Cycling and bikes has always made me think of a great childhood in Northern Ireland and a fun introduction to the world of cycling which continues to this day....many years later
I grew up in the countryside around Portadown on a semi-farm in the 60's and with so little traffic around cycling was an ideal interest for a young boy. My dad came home one day and said "son I've got you a bike!"...what I said as I rushed out and was confronted with a rather dilapidated mens racing bicycle...eh thanks Dad I said....but I loved that bike and painted it a dark crimson added "chequered flag" transfers...oiled...and chromed...and bought it back to health. I spent many a happy day roaming the back roads around our home... and received many a bruised and cut knee When I was 10 both myself and my sister received for xmas brand new Dawes Kingpins..small wheels and with a trendy set of panniers on the back...I loved that bike and once again roamed the countryside creating imaginary stories and enjoying the summer sun (cause the sun always shone) I used to visit on a regular basis my local bike shop Ross Raymond cycles (if I remember correctly the original Ross went to school with my mum) the shop is still in existence and that rich smell of rubber always takes me back to my early visits to that shop.
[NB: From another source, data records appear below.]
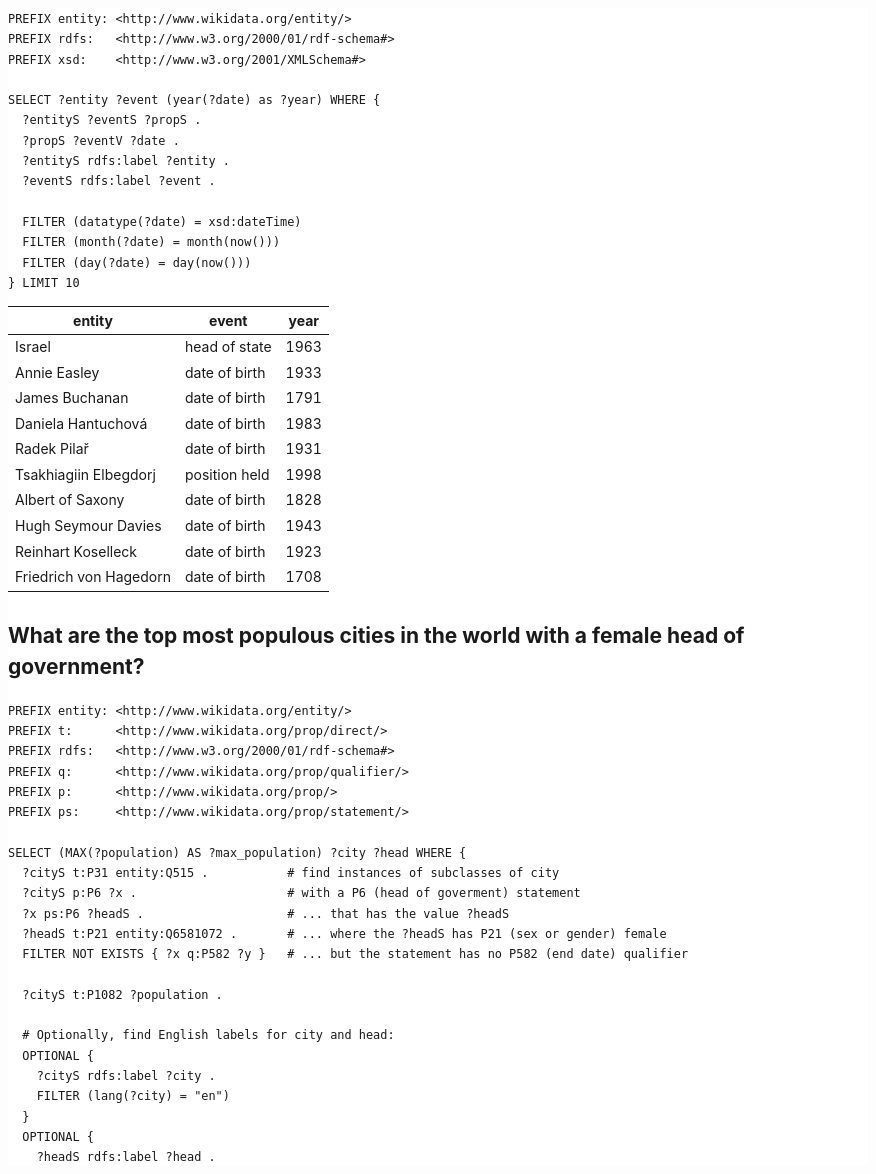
 ```sparql
PREFIX entity: <http://www.wikidata.org/entity/>
PREFIX rdfs:   <http://www.w3.org/2000/01/rdf-schema#>
PREFIX xsd:    <http://www.w3.org/2001/XMLSchema#>

SELECT ?entity ?event (year(?date) as ?year) WHERE {
  ?entityS ?eventS ?propS .
  ?propS ?eventV ?date .
  ?entityS rdfs:label ?entity .
  ?eventS rdfs:label ?event .

  FILTER (datatype(?date) = xsd:dateTime)
  FILTER (month(?date) = month(now()))
  FILTER (day(?date) = day(now()))
} LIMIT 10
```

| entity                 | event         | year |
| ---------------------- | ------------- | ---- |
| Israel                 | head of state | 1963 |
| Annie Easley           | date of birth | 1933 |
| James Buchanan         | date of birth | 1791 |
| Daniela Hantuchová     | date of birth | 1983 |
| Radek Pilař            | date of birth | 1931 |
| Tsakhiagiin Elbegdorj  | position held | 1998 |
| Albert of Saxony       | date of birth | 1828 |
| Hugh Seymour Davies    | date of birth | 1943 |
| Reinhart Koselleck     | date of birth | 1923 |
| Friedrich von Hagedorn | date of birth | 1708 |

## What are the top most populous cities in the world with a female head of government?

```sparql
PREFIX entity: <http://www.wikidata.org/entity/>
PREFIX t:      <http://www.wikidata.org/prop/direct/>
PREFIX rdfs:   <http://www.w3.org/2000/01/rdf-schema#>
PREFIX q:      <http://www.wikidata.org/prop/qualifier/>
PREFIX p:      <http://www.wikidata.org/prop/>
PREFIX ps:     <http://www.wikidata.org/prop/statement/>

SELECT (MAX(?population) AS ?max_population) ?city ?head WHERE {
  ?cityS t:P31 entity:Q515 .           # find instances of subclasses of city
  ?cityS p:P6 ?x .                     # with a P6 (head of goverment) statement
  ?x ps:P6 ?headS .                    # ... that has the value ?headS
  ?headS t:P21 entity:Q6581072 .       # ... where the ?headS has P21 (sex or gender) female
  FILTER NOT EXISTS { ?x q:P582 ?y }   # ... but the statement has no P582 (end date) qualifier

  ?cityS t:P1082 ?population .

  # Optionally, find English labels for city and head:
  OPTIONAL {
    ?cityS rdfs:label ?city .
    FILTER (lang(?city) = "en")
  }
  OPTIONAL {
    ?headS rdfs:label ?head .
```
So the love of cycling was in my blood from an early age and now at a mere 56 I am still a keen cyclist...the proud owner of a Defy 1 and Kinesis racelight tk2 ( and a genesis ridgeback in need of repair for those really...really bad days)For those of us who have grown up with cycling...for those of us who have discovered cycling, our lives are made so much richer than the computer generated kids of today, and although our roads and highways are much busier it is great to see a trend back towards cycling and an appreciation of a form of transport that is both timeless and inspiring........


----------



## LarryDuff (19 Mar 2012)

Nice post!

In the late 60's my brother and I would be roaming the countryside between Hillsborough and Moira on our bikes on many summer days. I still remember the farm where the sheepdog would always chase us down the road.
Parents must have been much more laid back in those days, we would have been gone for hours with no method of contact.
I guess they were simpler times, there was certainly less traffic around anyway. Ironically for all our riding all over the countryside my brother was hit by a car at the end of out driveway. It was about 1972 and he had a Raleigh Chopper, we was riding to the end of the drive and doing a quick 180 turn when the rear wheel skidded on loose stones and he drifted on to the road just a car came past. His leg was broken and he was in plaster for about 6 weeks.


----------



## biggs682 (19 Mar 2012)

i did all my first riding around the Worle area of Weston super mare and beyond use to have some nice rides last time i was down there majority of the lanes had gone to be replaced by housing estates could not believe it .

my next lot was with the Kidderminster section of the ctc , we had some great rides and fun along the way


----------